• **Dataset extract**:

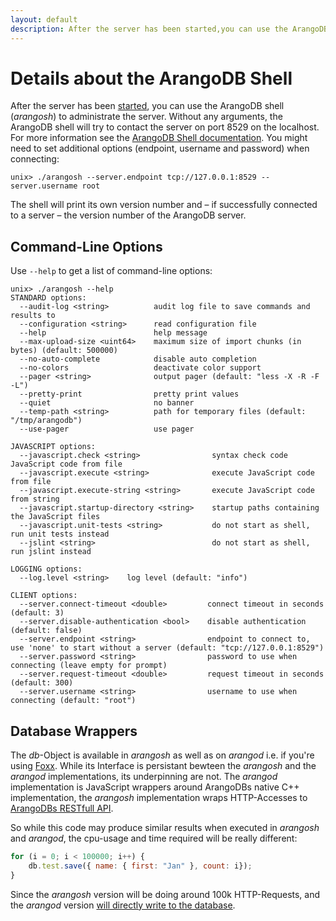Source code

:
 ```yaml
---
layout: default
description: After the server has been started,you can use the ArangoDB shell (arangosh) to administrate theserver
---
```

Details about the ArangoDB Shell
================================

After the server has been [started](firststeps-arangod.html#details-about-the-arangodb-server),
you can use the ArangoDB shell (_arangosh_) to administrate the
server. Without any arguments, the ArangoDB shell will try to contact
the server on port 8529 on the localhost. For more information see the
[ArangoDB Shell documentation](arangosh.html). You might need to set additional options
(endpoint, username and password) when connecting:

```
unix> ./arangosh --server.endpoint tcp://127.0.0.1:8529 --server.username root
```

The shell will print its own version number and – if successfully connected
to a server – the version number of the ArangoDB server.

Command-Line Options
--------------------

Use `--help` to get a list of command-line options:

```
unix> ./arangosh --help
STANDARD options:
  --audit-log <string>          audit log file to save commands and results to
  --configuration <string>      read configuration file
  --help                        help message
  --max-upload-size <uint64>    maximum size of import chunks (in bytes) (default: 500000)
  --no-auto-complete            disable auto completion
  --no-colors                   deactivate color support
  --pager <string>              output pager (default: "less -X -R -F -L")
  --pretty-print                pretty print values
  --quiet                       no banner
  --temp-path <string>          path for temporary files (default: "/tmp/arangodb")
  --use-pager                   use pager
  
JAVASCRIPT options:
  --javascript.check <string>                syntax check code JavaScript code from file
  --javascript.execute <string>              execute JavaScript code from file
  --javascript.execute-string <string>       execute JavaScript code from string
  --javascript.startup-directory <string>    startup paths containing the JavaScript files
  --javascript.unit-tests <string>           do not start as shell, run unit tests instead
  --jslint <string>                          do not start as shell, run jslint instead
  
LOGGING options:
  --log.level <string>    log level (default: "info")
  
CLIENT options:
  --server.connect-timeout <double>         connect timeout in seconds (default: 3)
  --server.disable-authentication <bool>    disable authentication (default: false)
  --server.endpoint <string>                endpoint to connect to, use 'none' to start without a server (default: "tcp://127.0.0.1:8529")
  --server.password <string>                password to use when connecting (leave empty for prompt)
  --server.request-timeout <double>         request timeout in seconds (default: 300)
  --server.username <string>                username to use when connecting (default: "root")
```

Database Wrappers
-----------------
The *db*-Object is available in *arangosh* as well as on *arangod* i.e. if you're using [Foxx](foxx.html). While its Interface is persistant bewteen the *arangosh* and the *arangod* implementations, its underpinning are not. The *arangod* implementation is JavaScript wrappers around ArangoDBs native C++ implementation, the *arangosh* implementation wraps HTTP-Accesses to [ArangoDBs RESTfull API](httpapi.html).

So while this code may produce similar results when executed in *arangosh* and *arangod*, the cpu-usage and time required will be really different:

```js
for (i = 0; i < 100000; i++) {
    db.test.save({ name: { first: "Jan" }, count: i});
}
```

Since the *arangosh* version will be doing around 100k HTTP-Requests, and the *arangod* version [will directly write to the database](advanced-serverinternals.html).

• **Your objective**:
Pictures are to be left out; all other data must be returned exactly.

• **Expected answer**:
Source code

:
 ```yaml
---
layout: default
description: After the server has been started,you can use the ArangoDB shell (arangosh) to administrate theserver
---
```

Details about the ArangoDB Shell
================================

After the server has been [started](firststeps-arangod.html#details-about-the-arangodb-server),
you can use the ArangoDB shell (_arangosh_) to administrate the
server. Without any arguments, the ArangoDB shell will try to contact
the server on port 8529 on the localhost. For more information see the
[ArangoDB Shell documentation](arangosh.html). You might need to set additional options
(endpoint, username and password) when connecting:

```
unix> ./arangosh --server.endpoint tcp://127.0.0.1:8529 --server.username root
```

The shell will print its own version number and – if successfully connected
to a server – the version number of the ArangoDB server.

Command-Line Options
--------------------

Use `--help` to get a list of command-line options:

```
unix> ./arangosh --help
STANDARD options:
  --audit-log <string>          audit log file to save commands and results to
  --configuration <string>      read configuration file
  --help                        help message
  --max-upload-size <uint64>    maximum size of import chunks (in bytes) (default: 500000)
  --no-auto-complete            disable auto completion
  --no-colors                   deactivate color support
  --pager <string>              output pager (default: "less -X -R -F -L")
  --pretty-print                pretty print values
  --quiet                       no banner
  --temp-path <string>          path for temporary files (default: "/tmp/arangodb")
  --use-pager                   use pager
  
JAVASCRIPT options:
  --javascript.check <string>                syntax check code JavaScript code from file
  --javascript.execute <string>              execute JavaScript code from file
  --javascript.execute-string <string>       execute JavaScript code from string
  --javascript.startup-directory <string>    startup paths containing the JavaScript files
  --javascript.unit-tests <string>           do not start as shell, run unit tests instead
  --jslint <string>                          do not start as shell, run jslint instead
  
LOGGING options:
  --log.level <string>    log level (default: "info")
  
CLIENT options:
  --server.connect-timeout <double>         connect timeout in seconds (default: 3)
  --server.disable-authentication <bool>    disable authentication (default: false)
  --server.endpoint <string>                endpoint to connect to, use 'none' to start without a server (default: "tcp://127.0.0.1:8529")
  --server.password <string>                password to use when connecting (leave empty for prompt)
  --server.request-timeout <double>         request timeout in seconds (default: 300)
  --server.username <string>                username to use when connecting (default: "root")
```

Database Wrappers
-----------------
The *db*-Object is available in *arangosh* as well as on *arangod* i.e. if you're using [Foxx](foxx.html). While its Interface is persistant bewteen the *arangosh* and the *arangod* implementations, its underpinning are not. The *arangod* implementation is JavaScript wrappers around ArangoDBs native C++ implementation, the *arangosh* implementation wraps HTTP-Accesses to [ArangoDBs RESTfull API](httpapi.html).

So while this code may produce similar results when executed in *arangosh* and *arangod*, the cpu-usage and time required will be really different:

```js
for (i = 0; i < 100000; i++) {
    db.test.save({ name: { first: "Jan" }, count: i});
}
```

Since the *arangosh* version will be doing around 100k HTTP-Requests, and the *arangod* version [will directly write to the database](advanced-serverinternals.html).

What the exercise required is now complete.